Justin Tucker, the cops are looking for you...

Kinky!

I think you mean “robe”.

We need shotguns for this job.

(And here I am past the edit window…)

Would that be Montgomery County Ohio?

Nope, Texas. There sure are a lot of Montgomery Counties, though. My last move was from the one in PA to the one in TX.

Still haven’t found Justin’s stash, dammit.

Hey! I’m in line! And I’ve got a mini!

oh, you mean mini cooper? never mind.

I’ve always wondered about this. How do you find out that there’s a warrant out for you? Are you somehow notified? I’m wondering if there are a bunch of people out there with warrants out for their arrest who have no idea.

Around these parts, they send you a letter in the mail (uncertified). Whether you’re still at that address to receive it, well…

Yes, I’m quite sure there are people that have warrants they don’t know about, but I’ll bet they might have an inkling they possibly aren’t square with the law.

Would it be bad if I just went down to the police station and said, “Hey, got any warrants out on me?”

Bad for whom?

All I got yesterday was two Seventh Day Adventists trying to stop abortions. They need to lose the suit and ties and hide the abortion pamplets from view if they want you too even open the screen door.

Well, did they stop the abortion you apparently had going on there?

Next time just tell them right off that Dave’s not here, man.

Just pick up the phone and call. At one point here they would give that info out over the phone. It has been years since I called though.

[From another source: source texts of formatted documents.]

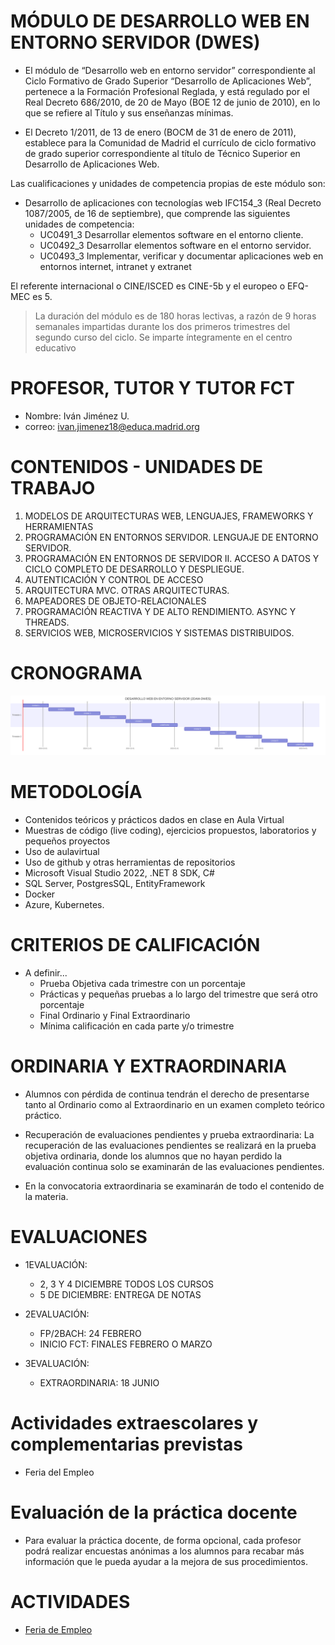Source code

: # MÓDULO DE DESARROLLO WEB EN ENTORNO SERVIDOR (DWES)

* El módulo de “Desarrollo web en entorno servidor” correspondiente al Ciclo Formativo de Grado Superior
“Desarrollo de Aplicaciones Web”, pertenece a la Formación Profesional Reglada, y está regulado por el
Real Decreto 686/2010, de 20 de Mayo (BOE 12 de junio de 2010), en lo que se refiere al Título y sus
enseñanzas mínimas.

* El Decreto 1/2011, de 13 de enero (BOCM de 31 de enero de 2011), establece para la Comunidad de Madrid
el currículo de ciclo formativo de grado superior correspondiente al título de Técnico Superior en Desarrollo
de Aplicaciones Web.

Las cualificaciones y unidades de competencia propias de este módulo son:
* Desarrollo de aplicaciones con tecnologías web IFC154_3 (Real Decreto 1087/2005, de 16 de septiembre), que comprende las siguientes unidades de competencia:
    - UC0491_3 Desarrollar elementos software en el entorno cliente.
    - UC0492_3 Desarrollar elementos software en el entorno servidor.
    - UC0493_3 Implementar, verificar y documentar aplicaciones web en entornos internet, intranet y
    extranet

El referente internacional o CINE/ISCED es CINE-5b y el europeo o EFQ-MEC es 5.

> La duración del módulo es de 180 horas lectivas, a razón de 9 horas semanales impartidas durante los dos
primeros trimestres del segundo curso del ciclo. Se imparte íntegramente en el centro educativo

# PROFESOR, TUTOR Y TUTOR FCT

- Nombre: Iván Jiménez U.
- correo: [ivan.jimenez18@educa.madrid.org](mailto:ivan.jimenez18@educa.madrid.org)


# CONTENIDOS - UNIDADES DE TRABAJO

1. MODELOS DE ARQUITECTURAS WEB, LENGUAJES, FRAMEWORKS Y HERRAMIENTAS
2. PROGRAMACIÓN EN ENTORNOS SERVIDOR. LENGUAJE DE ENTORNO SERVIDOR.
3. PROGRAMACIÓN EN ENTORNOS DE SERVIDOR II. ACCESO A DATOS Y CICLO COMPLETO DE DESARROLLO Y DESPLIEGUE.
4. AUTENTICACIÓN Y CONTROL DE ACCESO
5. ARQUITECTURA MVC. OTRAS ARQUITECTURAS.
6. MAPEADORES DE OBJETO-RELACIONALES
7. PROGRAMACIÓN REACTIVA Y DE ALTO RENDIMIENTO. ASYNC Y THREADS.
8. SERVICIOS WEB, MICROSERVICIOS Y SISTEMAS DISTRIBUIDOS. 

# CRONOGRAMA

![](img/cronograma.svg)

# METODOLOGÍA

- Contenidos teóricos y prácticos dados en clase en Aula Virtual 
- Muestras de código (live coding), ejercicios propuestos, laboratorios y pequeños proyectos
- Uso de aulavirtual 
- Uso de github y otras herramientas de repositorios
- Microsoft Visual Studio 2022, .NET 8 SDK, C# 
- SQL Server, PostgresSQL, EntityFramework
- Docker
- Azure, Kubernetes.

# CRITERIOS DE CALIFICACIÓN
- A definir...
    - Prueba Objetiva cada trimestre con un porcentaje
    - Prácticas y pequeñas pruebas a lo largo del trimestre que será otro porcentaje
    - Final Ordinario y Final Extraordinario
    - Mínima calificación en cada parte y/o trimestre

# ORDINARIA Y EXTRAORDINARIA

- Alumnos con pérdida de continua tendrán el derecho de presentarse tanto al Ordinario como al Extraordinario en un examen completo teórico práctico.

- Recuperación de evaluaciones pendientes y prueba extraordinaria: La recuperación de las evaluaciones pendientes se realizará en la prueba objetiva ordinaria, donde los alumnos que no hayan perdido la evaluación continua solo se examinarán de las evaluaciones pendientes.

- En la convocatoria extraordinaria se examinarán de todo el contenido de la materia.
    
# EVALUACIONES

* 1EVALUACIÓN: 
    - 2, 3 Y 4 DICIEMBRE TODOS LOS CURSOS
    - 5 DE DICIEMBRE: ENTREGA DE NOTAS

* 2EVALUACIÓN:
    - FP/2BACH: 24 FEBRERO
    - INICIO FCT: FINALES FEBRERO O MARZO

* 3EVALUACIÓN:
    - EXTRAORDINARIA: 18 JUNIO

# Actividades extraescolares y complementarias previstas
- Feria del Empleo

# Evaluación de la práctica docente

- Para evaluar la práctica docente, de forma opcional, cada profesor podrá realizar encuestas anónimas a los alumnos para recabar más información que le pueda ayudar a la mejora de sus procedimientos.

# ACTIVIDADES

* [Feria de Empleo](https://customervoice.microsoft.com/Pages/ResponsePage.aspx?id=SJ5RaPODX0Ojihp6p3uph8ILbCSqXotFki9FA1e_Cm9UQ08xN1gxTzAyOEVOOVo5SEpJNkVGSzIzVi4u)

You bought a house since 06? I’m so sorry to hear that. :frowning:

This will work: Tell them that you are Mr. James (your real last name) (make up another first name if your real first name is James) and say that your brother is a real fuck up and you hope he isn’t in trouble again. Start crying. If you can’t cry on demand, drink a fifth of Jim Beam and think about the bitch in seventh grade who broke your heart, then call.

Tell them that James was a good boy but he has lost his way and you will Solemnly Pray that he finds The Lord, but just want to know if he is in any trouble with “y’all”.

When they give you the info and ask where “James” is, tell them “God Bless” and hang up…

I like they way they always travel in pairs, as if they’re looking for an ark.

Thanks for all the responses to my question. I just wanted to make it clear that I’m asking ONLY out of curiosity. When I was about 20, I was pulled over for a moving violation and was arrested on an outstanding warrant I knew nothing about (for a by-law infraction for dog running at large, but that’s another story).

YMMV, Do Not Spray Directily Into Eyes, Do Not Taunt Happy Fun Ball, etc., etc., but…part of my job as a dispatcher is entering those damn warrants into the system. We have an anal retentive QA person who insists that every single known address for a wanted person gets entered on their warrant (we try to include dates, too, but we don’t always have them). A lot of habitual criminals aren’t known for their length of residency at any one place, so we end up entering 8 or 10 addresses for one scumbag. Most cops know, though, that if the address is further down towards the bottom of the list, it’s probably an old one.

We get printouts all the time from other agencies that have entered warrants on someone who has an address in our county. It’s pretty neat, you can enter it and simultaneously send it to any terminal in the country.

In Texas, you can call Austin DPS and they will tell you if you have any warrants. They will tell you how to take care of them, too, to avoid arrest. They were very helpful with my son and his assorted troubles. (He has no warrants now, thank Og.)

They’d rather have your money than lock you up, anyway.